New York, NY
A recruiting station has been a feature of New York’s Times Square since 1946. By the late 1990’s, however, an initiative arose to rethink this building, the military’s most visible recruiting station. The commission for a modern successor came with a requirement that the design could be created within three months. In addition to the U.S. Department of Defense, our client, a variety of city, state, and federal agencies also had a hand in the decision-making. To meet this deadline and win the approval of all parties involved, ARO sought a iconic architecture that would appeal to all four branches of the Armed Services yet could also withstand the Times Square environs. Experimentation with colored fluorescents turned our attention towards the American flag. This flag need not be used merely as signage, ARO determined. Instead, it might be merged with the architecture itself to create an occupiable symbol.
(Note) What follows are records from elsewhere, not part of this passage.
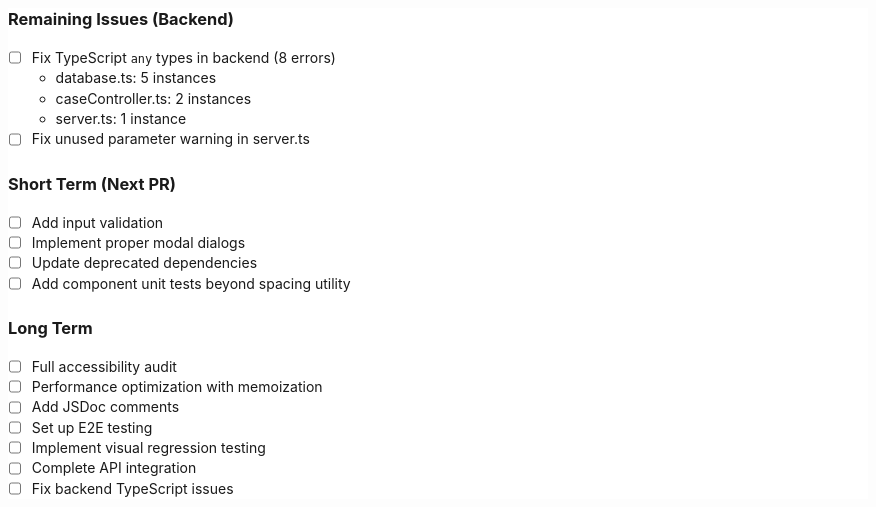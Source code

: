 ### Remaining Issues (Backend)
- [ ] Fix TypeScript `any` types in backend (8 errors)
  - database.ts: 5 instances
  - caseController.ts: 2 instances  
  - server.ts: 1 instance
- [ ] Fix unused parameter warning in server.ts

### Short Term (Next PR)
- [ ] Add input validation
- [ ] Implement proper modal dialogs
- [ ] Update deprecated dependencies
- [ ] Add component unit tests beyond spacing utility

### Long Term
- [ ] Full accessibility audit
- [ ] Performance optimization with memoization
- [ ] Add JSDoc comments
- [ ] Set up E2E testing
- [ ] Implement visual regression testing
- [ ] Complete API integration
- [ ] Fix backend TypeScript issues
The final design is a glass and stainless steel box set on traffic median where Broadway crosses Seventh Avenue. Fluorescent lights coated in red, white, and blue 3M reflective gels ride between the custom window wall and its mullions. Both transparent and reflective, depending upon ambient light throughout the day and position of the viewer, ARO’s U.S. Armed Forces Recruiting Station states its purpose with great clarity. By night, however, the building hums along to the neon urbanism of the 42nd Street, already acknowledged as one of New York’s future landmarks.
In the three months of design, ARO attended forty meetings for approvals from more people than could possibly fit on the site. During one such meeting, an Air Force colonel joked that if the project came in over budget, one of ARO’s two partners would be shot.